By Rachel Vincent, RD, LDN
According to Google’s latest “Year in Search” report, intermittent fasting was among the most searched diet terms in 2018 and is still on the rise in 2019. Notably, a recent March article on Cooking Light’s website featured Minneapolis Chef Mike DeCamp of P.S. Steak, who lost 55 pounds shrinking his eating window to a span of just 8 hours, between 5 pm-1 am during his typical work schedule. As with all new dietary approaches, we should first examine the supporting research to understand how effective this strategy might be, and increase awareness of any potential drawbacks, side effects or safety concerns before deciding whether to try it out.
Types of Fasting Regimens
There are four major classes of intermittent fasting:
- Complete alternate-day fasting consists of periodically fasting from all caloric food and drink, followed by periods of liberal eating.
- Modified alternate-day fasting involves periodically decreasing calorie intake to about 20-25 percent of energy needs, followed by periods of liberal eating. A popular example is the 5:2 Fast diet, published by British journalists Michael Mosley and Mimi Spencer, in which individuals eat 500 calories per day twice per week, and eat normally for the other 5 days.
- Time-restricted feeding limits calorie intake to a specific time window to induce fasting periods every day.
- The fourth type, religious fasting, varies in approach. Examples of religious traditions that feature fasting include Islam during the holy months of Ramadan, Latter-Day Saints during the first Sunday of every month and Seventh-Day Adventists when extending their nighttime fast by consuming the last two of their daily meals in the afternoon.
Intermittent Fasting Human Studies and Weight Loss
A 2018 systematic review and meta-analysis of 11 randomized controlled trials comparing modified alternate-day fasting with continuous energy restriction in humans showed no significant different in weight-loss percentage between the two approaches. Participants experienced approximately 5.2-12.9 percent weight loss over a span of 8-24 weeks. Five trials measured waist circumference and did not show any differences between the two diets.

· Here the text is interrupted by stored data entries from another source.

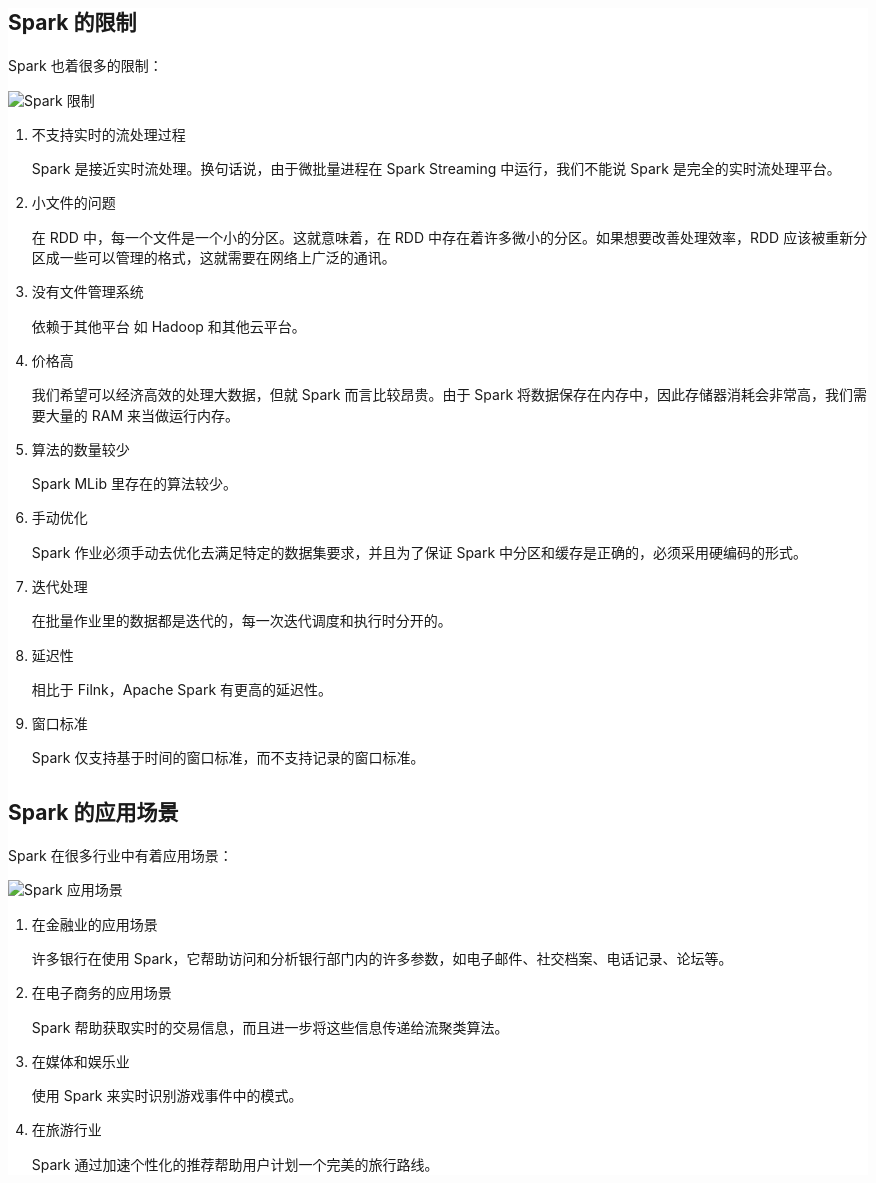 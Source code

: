 ## Spark 的限制

 Spark 也着很多的限制：

 ![Spark 限制](https://data-flair.training/blogs/wp-content/uploads/sites/2/2018/02/Limitations-of-Apache-Spark-01.jpg)

1. 不支持实时的流处理过程

   Spark 是接近实时流处理。换句话说，由于微批量进程在 Spark Streaming 中运行，我们不能说 Spark 是完全的实时流处理平台。

2. 小文件的问题

   在 RDD 中，每一个文件是一个小的分区。这就意味着，在 RDD 中存在着许多微小的分区。如果想要改善处理效率，RDD 应该被重新分区成一些可以管理的格式，这就需要在网络上广泛的通讯。

3. 没有文件管理系统

   依赖于其他平台 如 Hadoop 和其他云平台。

4. 价格高

   我们希望可以经济高效的处理大数据，但就 Spark 而言比较昂贵。由于 Spark 将数据保存在内存中，因此存储器消耗会非常高，我们需要大量的 RAM 来当做运行内存。

5. 算法的数量较少

   Spark MLib 里存在的算法较少。

6. 手动优化

   Spark 作业必须手动去优化去满足特定的数据集要求，并且为了保证 Spark 中分区和缓存是正确的，必须采用硬编码的形式。

7. 迭代处理

   在批量作业里的数据都是迭代的，每一次迭代调度和执行时分开的。

8. 延迟性

   相比于 Filnk，Apache Spark 有更高的延迟性。

9. 窗口标准

   Spark 仅支持基于时间的窗口标准，而不支持记录的窗口标准。

## Spark 的应用场景

Spark 在很多行业中有着应用场景：

![Spark 应用场景](https://data-flair.training/blogs/wp-content/uploads/sites/2/2018/01/Spark-Use-Cases-01-1.jpg)

1. 在金融业的应用场景

   许多银行在使用 Spark，它帮助访问和分析银行部门内的许多参数，如电子邮件、社交档案、电话记录、论坛等。

2. 在电子商务的应用场景

   Spark 帮助获取实时的交易信息，而且进一步将这些信息传递给流聚类算法。

3. 在媒体和娱乐业

   使用 Spark 来实时识别游戏事件中的模式。

4. 在旅游行业

   Spark 通过加速个性化的推荐帮助用户计划一个完美的旅行路线。

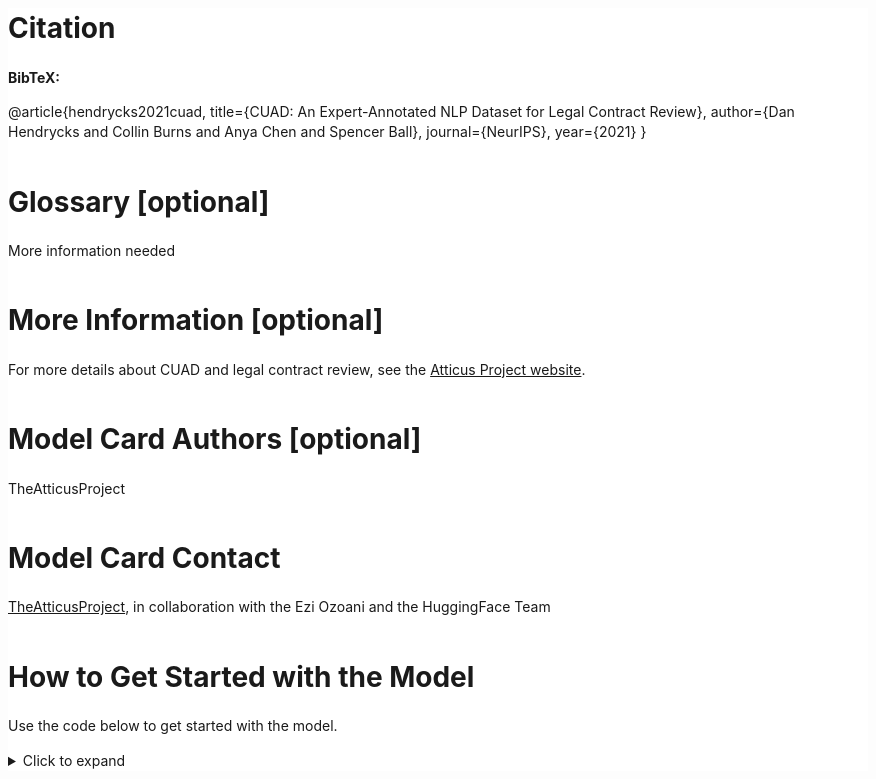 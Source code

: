 # Citation
 
 
**BibTeX:**
 
 @article{hendrycks2021cuad,
      title={CUAD: An Expert-Annotated NLP Dataset for Legal Contract Review}, 
      author={Dan Hendrycks and Collin Burns and Anya Chen and Spencer Ball},
      journal={NeurIPS},
      year={2021}
}
 
 
 
# Glossary [optional]
 
More information needed
 
# More Information [optional]
 
For more details about CUAD and legal contract review, see the [Atticus Project website](https://www.atticusprojectai.org/cuad).
 
# Model Card Authors [optional]
 
TheAtticusProject
 
# Model Card Contact
 
[TheAtticusProject](https://www.atticusprojectai.org/), in collaboration with the Ezi Ozoani and the HuggingFace Team
 
 
# How to Get Started with the Model
 
Use the code below to get started with the model.
 
<details><summary> Click to expand </summary></details>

A 2017 narrative review of six randomized comparisons of alternate-day fasting and continuous energy restriction showed comparable reductions in body weight. Participants experienced approximately 3.6-7.8 percent weight loss over a span of 12-26 weeks. Four of the studies showed equivalent body fat loss, while one reported a greater loss of body fat in the intermittent fasting regimen. However, small participant sample sizes in these studies led to difficulties detecting significant differences.
A 2018 study of time-restricted feeding centered on 23 participants who restricted eating between 10 am and 6 pm. There were no limitations on the types or quantities of the foods consumed for either group. Control group participants were instructed to maintain their weight and not change their dietary or activity habits. The results showed the 8-hour time-restricted group decreased energy intake by about 300 calories per day and experienced an average of 3 percent body weight loss in 12 weeks without calorie counting.
Potential Drawbacks, Side Effects and Safety Concerns
The appeal of these approaches, in focusing more on when you eat than what you eat could also be a potential nutritional drawback. Cookies, candy, chips and soda consumed in an 8-hour window are still less healthy than fruits, vegetables, whole grains and legumes consumed in a 14-hour window. Interestingly, in the Cooking Light article, Chef DeCamp noted that he didn’t just limit his eating timeframe, but also shifted his choices toward plant proteins, vegetables, legumes and omega-3 fats, which undoubtedly contributed positively to his weight-loss results.
As far as potential side effects, a 2018 systematic review identified a few mild adverse effects in less than 20 percent of intermittent fasting research participants, including low energy, persistent hunger, headaches, irritability, trouble concentrating, constipation and feeling cold. Dehydration and electrolyte imbalances can also be a potential risk of the more severely restrictive fasting approaches.
Another consideration that remains unclear is determining the long-term effects of continuing to follow an intermittent fasting regimen. To date, there are no long-term human studies with follow up greater than one year confirming the sustainability or effectiveness of intermittent fasting.
Additionally, individuals with diabetes, who use medications that require food intake, children and adolescents, women who are pregnant or breastfeeding, and those with a past or current history of eating disorders such as anorexia or bulimia should not try intermittent fasting.
Thus far, research suggests that short-term intermittent fasting results in comparable weight-loss outcomes in individuals with obesity to those following a traditional daily calorie restricted program. This approach is not for everyone, however with appropriate support from a nutrition expert, fasting can be a useful tool in select cases. More research identifying long-term outcomes would be helpful before deciding to adopt this as a permanent lifestyle change for weight maintenance.
Rachel Vincent, RD, is a clinical nutritionist educator at Mission Weight Management.